Car ces cinq heures forment un véritable labyrinthe esthétique sans autre fil d’Ariane que leur propre récurrence, et l’on aurait tôt fait se perdre dans les prodigieux développements de la faconde du philosophe. Certes, les entrelacements foisonnants que trouve Monsieur V., revisitant l’histoire de la littérature, mais également du cinéma, de la peinture ou encore de la musique pour contredire la déclaration autoritaire qu’on lui avait prêtée, semblent donner raison à son fervent démenti. La vie elle-même, convoquée dans son déroulement le plus intime ou le plus quotidien et naturel - rendez-vous galants, thé de cinq heures, soleil tombant et ciel rosi par la venue imminente du soir, paraît avérer l’atmosphère poétique qui se dégage selon ses dires de ce moment particulier et suspendu, propice à la rêverie, la réflexion, la méditation. Porteur, in fine, de ce lyrisme romanesque qu’on avait fini par lui contester…

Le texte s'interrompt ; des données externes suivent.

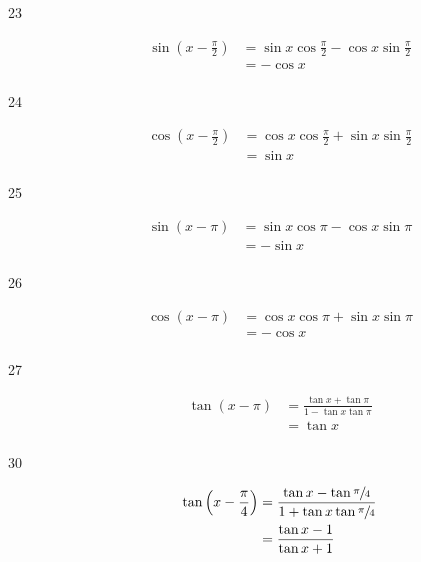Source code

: \documentclass{exam}
\begin{document}
\begin{description}
      \item[23] 
        \begin{align*}
          \sin \left( x - \frac{\pi}{2} \right) & = \sin x \cos \frac{\pi}{2} - \cos x \sin \frac{\pi}{2} \\
                                                & = - \cos x \\
        \end{align*}

      \item[24] 
        \begin{align*}
          \cos \left( x - \frac{\pi}{2} \right) & = \cos x \cos \frac{\pi}{2} + \sin x \sin \frac{\pi}{2} \\
                                                & = \sin x \\
        \end{align*}

      \item[25] 
        \begin{align*}
          \sin(x - \pi) & = \sin x \cos \pi - \cos x \sin \pi \\
                        & = - \sin x \\
        \end{align*}

      \item[26] 
        \begin{align*}
          \cos(x - \pi) & = \cos x \cos \pi + \sin x \sin \pi \\
                        & = - \cos x \\
        \end{align*}

      \item[27] 
        \begin{align*}
          \tan(x - \pi) & = \frac{\tan x + \tan \pi}{1 - \tan x \tan \pi} \\
                        & = \tan x \\
        \end{align*}

      \item[30] 
        \begin{align*}
          \tan \left(x - \frac{\pi}{4} \right) & = \frac{\tan x - \tan \sfrac{\pi}{4}}{1 + \tan x \tan \sfrac{\pi}{4}} \\
                                               & = \frac{\tan x - 1}{\tan x + 1} \\
        \end{align*}


\end{description}
\end{document}
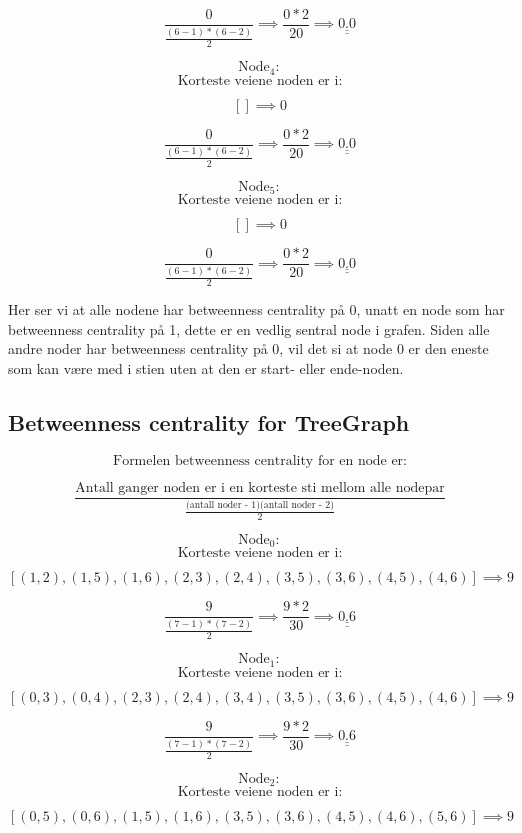 \documentclass[11pt]{article}
\begin{document}
\[ \frac{0}{\frac{(6-1)*(6-2)}{2}} \implies \frac{0*2}{20} \implies \underline{\underline{ 0.0 }}\]

\[\text{Node}_4:\] \[\text{Korteste veiene noden er i:}\]

\[ [] \implies 0 \]

\[ \frac{0}{\frac{(6-1)*(6-2)}{2}} \implies \frac{0*2}{20} \implies \underline{\underline{ 0.0 }}\]

\[\text{Node}_5:\] \[\text{Korteste veiene noden er i:}\]

\[ [] \implies 0 \]

\[ \frac{0}{\frac{(6-1)*(6-2)}{2}} \implies \frac{0*2}{20} \implies \underline{\underline{ 0.0 }}\]

Her ser vi at alle nodene har betweenness centrality på 0, unatt en node
som har betweenness centrality på 1, dette er en vedlig sentral node i
grafen. Siden alle andre noder har betweenness centrality på 0, vil det
si at node 0 er den eneste som kan være med i stien uten at den er
start- eller ende-noden.

    \hypertarget{betweenness-centrality-for-treegraph}{%
\subsection*{Betweenness centrality for
TreeGraph}\label{betweenness-centrality-for-treegraph}}

\[\text{Formelen betweenness centrality for en node er:}\]

\[\frac{\text{Antall ganger noden er i en korteste sti mellom alle nodepar}}{\frac{\text{(antall noder - 1)(antall noder - 2)}}{2}}\]

\[\text{Node}_0:\] \[\text{Korteste veiene noden er i:}\]

\[ [(1, 2), (1, 5), (1, 6), (2, 3), (2, 4), (3, 5), (3, 6), (4, 5), (4, 6)] \implies 9 \]

\[ \frac{9}{\frac{(7-1)*(7-2)}{2}} \implies \frac{9*2}{30} \implies \underline{\underline{ 0.6 }}\]

\[\text{Node}_1:\] \[\text{Korteste veiene noden er i:}\]

\[ [(0, 3), (0, 4), (2, 3), (2, 4), (3, 4), (3, 5), (3, 6), (4, 5), (4, 6)] \implies 9 \]

\[ \frac{9}{\frac{(7-1)*(7-2)}{2}} \implies \frac{9*2}{30} \implies \underline{\underline{ 0.6 }}\]

\[\text{Node}_2:\] \[\text{Korteste veiene noden er i:}\]

\[ [(0, 5), (0, 6), (1, 5), (1, 6), (3, 5), (3, 6), (4, 5), (4, 6), (5, 6)] \implies 9 \]
\end{document}
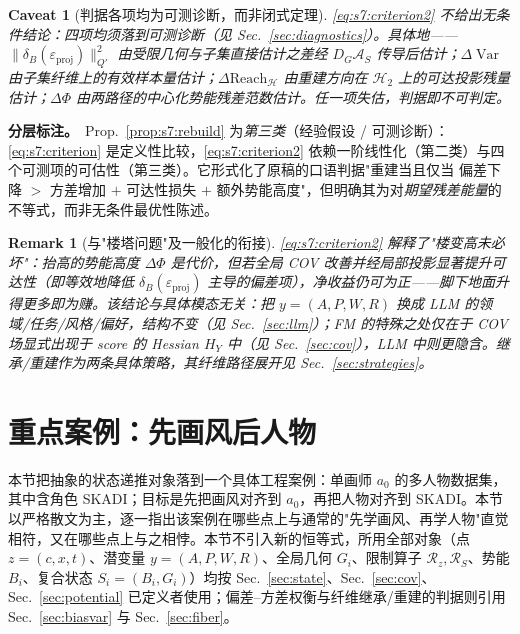 \documentclass[11pt,a4paper]{article}
\newtheorem{remark}[theorem]{Remark}
\newtheorem{caveat}[theorem]{Caveat}
\DeclareMathOperator{\Var}{Var}
\newcommand{\cH}{\mathcal{H}}   %
\newcommand{\Rstr}{\mathcal{R}}     %
\begin{document}
\begin{caveat}[判据各项均为可测诊断，而非闭式定理]\label{cav:s7:diag}
\eqref{eq:s7:criterion2} 不给出无条件结论：四项均须落到可测诊断（见 Sec.~\ref{sec:diagnostics}）。具体地——$\|\delta_B(\varepsilon_{\mathrm{proj}})\|_{Q'}^2$ 由受限几何与子集直接估计之差经 $D_G\mathcal{A}_S$ 传导后估计；$\Delta\!\Var$ 由子集纤维上的有效样本量估计；$\Delta\mathrm{Reach}_{\cH}$ 由重建方向在 $\cH_2$ 上的可达投影残量估计；$\Delta\!\Phi$ 由两路径的中心化势能残差范数估计。任一项失估，判据即不可判定。
\end{caveat}

\textbf{分层标注。}\ Prop.~\ref{prop:s7:rebuild} 为\emph{第三类}（经验假设 / 可测诊断）：\eqref{eq:s7:criterion} 是定义性比较，\eqref{eq:s7:criterion2} 依赖一阶线性化（第二类）与四个可测项的可估性（第三类）。它形式化了原稿的口语判据"重建当且仅当 偏差下降 $>$ 方差增加 $+$ 可达性损失 $+$ 额外势能高度"，但明确其为对\emph{期望残差能量}的不等式，而非无条件最优性陈述。

\begin{remark}[与"楼塔问题"及一般化的衔接]\label{rem:s7:tower}
\eqref{eq:s7:criterion2} 解释了"楼变高未必坏"：抬高的势能高度 $\Delta\!\Phi$ 是代价，但若全局 COV 改善并经局部投影显著提升可达性（即等效地降低 $\delta_B(\varepsilon_{\mathrm{proj}})$ 主导的偏差项），净收益仍可为正——脚下地面升得更多即为赚。该结论与具体模态无关：把 $y=(A,P,W,R)$ 换成 LLM 的领域/任务/风格/偏好，结构不变（见 Sec.~\ref{sec:llm}）；FM 的特殊之处仅在于 COV 场显式出现于 score 的 Hessian $H_Y$ 中（见 Sec.~\ref{sec:cov}），LLM 中则更隐含。继承/重建作为两条具体策略，其纤维路径展开见 Sec.~\ref{sec:strategies}。
\end{remark}

\section{重点案例：先画风后人物}\label{sec:case}

本节把抽象的状态递推对象落到一个具体工程案例：单画师 $a_0$ 的多人物数据集，其中含角色 SKADI；目标是先把画风对齐到 $a_0$，再把人物对齐到 SKADI。本节以严格散文为主，逐一指出该案例在哪些点上与通常的"先学画风、再学人物"直觉相符，又在哪些点上与之相悖。本节不引入新的恒等式，所用全部对象（点 $z=(c,x,t)$、潜变量 $y=(A,P,W,R)$、全局几何 $G_i$、限制算子 $\Rstr_z,\Rstr_S$、势能 $B_i$、复合状态 $S_i=(B_i,G_i)$）均按 Sec.~\ref{sec:state}、Sec.~\ref{sec:cov}、Sec.~\ref{sec:potential} 已定义者使用；偏差--方差权衡与纤维继承/重建的判据则引用 Sec.~\ref{sec:biasvar} 与 Sec.~\ref{sec:fiber}。
\end{document}
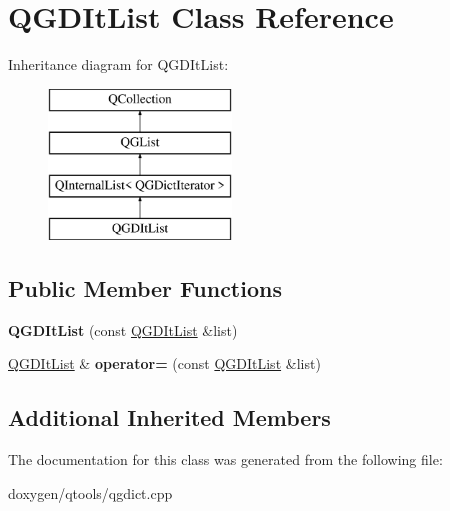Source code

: \hypertarget{class_q_g_d_it_list}{}\section{Q\+G\+D\+It\+List Class Reference}
\label{class_q_g_d_it_list}
Inheritance diagram for Q\+G\+D\+It\+List\+:\begin{figure}[H]
\begin{center}
\leavevmode
\includegraphics[height=4.000000cm]{class_q_g_d_it_list}
\end{center}
\end{figure}
\subsection*{Public Member Functions}
\begin{DoxyCompactItemize}
\item 
\mbox{\label{class_q_g_d_it_list_acb96f4ba285cb3d8a4fb676955741c45}} 
{\bfseries Q\+G\+D\+It\+List} (const \mbox{\hyperlink{class_q_g_d_it_list}{Q\+G\+D\+It\+List}} \&list)
\item 
\mbox{\label{class_q_g_d_it_list_a0a0e94a90fd999bf556a3743962e5c6f}} 
\mbox{\hyperlink{class_q_g_d_it_list}{Q\+G\+D\+It\+List}} \& {\bfseries operator=} (const \mbox{\hyperlink{class_q_g_d_it_list}{Q\+G\+D\+It\+List}} \&list)
\end{DoxyCompactItemize}
\subsection*{Additional Inherited Members}


The documentation for this class was generated from the following file\+:\begin{DoxyCompactItemize}
\item 
doxygen/qtools/qgdict.\+cpp\end{DoxyCompactItemize}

Dans cette énumération étourdissante, Gilles Heuré fait d’ailleurs montre d’une culture peu commune, dont l’érudition force l’admiration. Mais qui, arrivée au deuxième tiers du livre, ralentit quelque peu le rythme de la narration, ternissant l’originalité lumineuse de l’intrigue initiale.
Nulle trace de fastidieux ici, la chose est sûre. Mais les citations et références innombrables, dont l’abondance ne se prête pas toujours à de plus colorés développements, finissent par se compiler les unes aux autres au risque d’orienter le récit vers l’inventaire ou la thèse, freinant l’intérêt proprement fictionnel qu’on aura pu trouver de prime abord à ce dernier.
Fort heureusement la trame rebondit, se détachant de l’hommage un peu appuyé à ces cinq heures pour se recentrer sur le personnage de Monsieur V. lui-même, dont on découvrira le vécu douloureux et la personnalité, attachante infiniment et ô combien digne, au minimum, de respect et considération, en-dépit du mensonge et de l’usurpation d’identité qui auront été siens au départ de cette aventure hors-norme.
Évoquant tantôt les dangers d’une soif de culture irrépressible et d’un travail de recherche sans fin pour qui en oublierait de vivre, tantôt les blessures mortelles de l’homme confronté à l’Histoire et à la teneur effective de ses idéaux brutalement incarnés, Gilles Heuré rappelle, pour paraphraser Pavel dans son ouvrage sur "La Pensée du Roman", que ce dernier est aussi, et de façon non moins essentielle que l’essai, une autre façon de "comprendre", en la réinventant, la réalité du "monde humain", d’en "proposer une hypothèse substantielle sur sa nature et son organisation". Dont acte.